*** Opening TASK INPUT ***

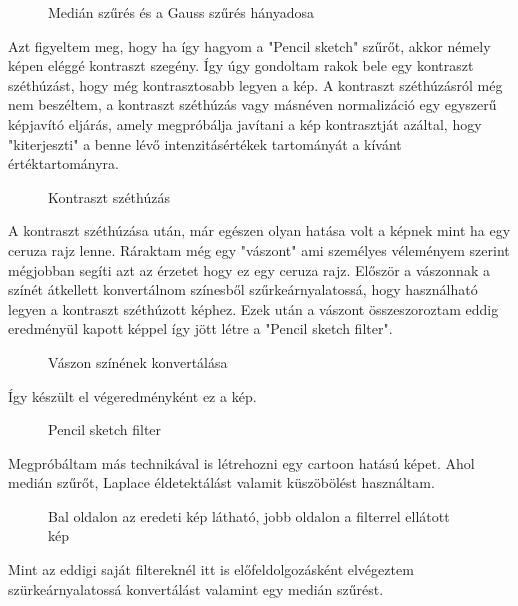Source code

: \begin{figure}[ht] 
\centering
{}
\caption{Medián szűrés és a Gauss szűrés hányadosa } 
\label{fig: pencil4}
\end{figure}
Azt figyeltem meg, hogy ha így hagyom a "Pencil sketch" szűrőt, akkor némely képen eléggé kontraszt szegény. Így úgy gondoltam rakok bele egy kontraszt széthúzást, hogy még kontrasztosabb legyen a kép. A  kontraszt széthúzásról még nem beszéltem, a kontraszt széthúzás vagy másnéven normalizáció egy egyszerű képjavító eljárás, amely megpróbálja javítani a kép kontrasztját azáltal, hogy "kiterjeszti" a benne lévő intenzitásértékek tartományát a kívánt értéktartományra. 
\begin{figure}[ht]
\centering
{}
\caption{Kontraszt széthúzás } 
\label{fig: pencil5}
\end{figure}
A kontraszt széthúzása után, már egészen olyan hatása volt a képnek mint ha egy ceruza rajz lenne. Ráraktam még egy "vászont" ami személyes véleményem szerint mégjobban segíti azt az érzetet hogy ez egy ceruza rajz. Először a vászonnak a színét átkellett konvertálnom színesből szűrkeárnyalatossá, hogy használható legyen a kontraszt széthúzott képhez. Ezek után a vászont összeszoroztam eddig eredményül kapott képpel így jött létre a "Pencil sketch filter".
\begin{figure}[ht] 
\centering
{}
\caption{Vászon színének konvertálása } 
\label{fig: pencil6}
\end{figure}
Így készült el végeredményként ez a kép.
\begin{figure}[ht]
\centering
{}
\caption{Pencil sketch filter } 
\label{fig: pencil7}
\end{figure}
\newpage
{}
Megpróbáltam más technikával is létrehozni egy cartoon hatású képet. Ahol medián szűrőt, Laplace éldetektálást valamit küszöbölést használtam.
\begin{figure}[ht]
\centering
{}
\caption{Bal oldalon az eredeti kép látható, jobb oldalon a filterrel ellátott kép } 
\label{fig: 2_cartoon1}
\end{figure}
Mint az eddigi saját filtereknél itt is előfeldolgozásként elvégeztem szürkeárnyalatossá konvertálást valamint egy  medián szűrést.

*** Closing TASK INPUT ***
*** Opening TASK INPUT ***

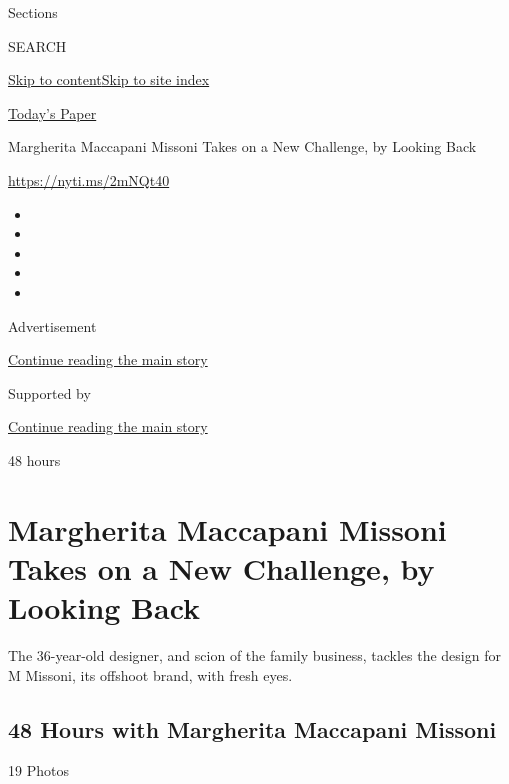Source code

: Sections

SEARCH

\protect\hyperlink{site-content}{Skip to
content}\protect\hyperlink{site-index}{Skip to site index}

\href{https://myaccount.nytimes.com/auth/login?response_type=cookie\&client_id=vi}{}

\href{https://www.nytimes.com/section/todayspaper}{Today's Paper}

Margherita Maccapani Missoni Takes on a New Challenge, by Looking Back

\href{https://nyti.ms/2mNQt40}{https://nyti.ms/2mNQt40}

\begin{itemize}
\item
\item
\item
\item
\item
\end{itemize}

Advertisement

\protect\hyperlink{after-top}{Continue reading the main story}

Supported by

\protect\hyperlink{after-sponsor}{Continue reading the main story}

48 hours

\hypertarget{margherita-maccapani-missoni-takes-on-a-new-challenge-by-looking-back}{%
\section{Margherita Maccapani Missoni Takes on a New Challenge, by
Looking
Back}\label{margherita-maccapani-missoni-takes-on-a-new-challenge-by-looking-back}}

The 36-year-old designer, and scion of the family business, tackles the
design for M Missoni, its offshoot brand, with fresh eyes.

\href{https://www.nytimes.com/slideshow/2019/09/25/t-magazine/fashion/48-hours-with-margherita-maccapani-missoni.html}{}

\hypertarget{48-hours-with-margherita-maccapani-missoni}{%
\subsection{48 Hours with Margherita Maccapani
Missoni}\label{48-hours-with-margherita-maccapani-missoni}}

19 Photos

*** Closing TASK INPUT ***

- [EXERCISE OBJECTIVE]: Read the entries above and find each line holding the word "with". Copy it out.

- [TASK RESPONSE]:
design for M Missoni, its offshoot brand, with fresh eyes.
\href{https://www.nytimes.com/slideshow/2019/09/25/t-magazine/fashion/48-hours-with-margherita-maccapani-missoni.html}{}
\hypertarget{48-hours-with-margherita-maccapani-missoni}{%
\subsection{48 Hours with Margherita Maccapani
Missoni}\label{48-hours-with-margherita-maccapani-missoni}}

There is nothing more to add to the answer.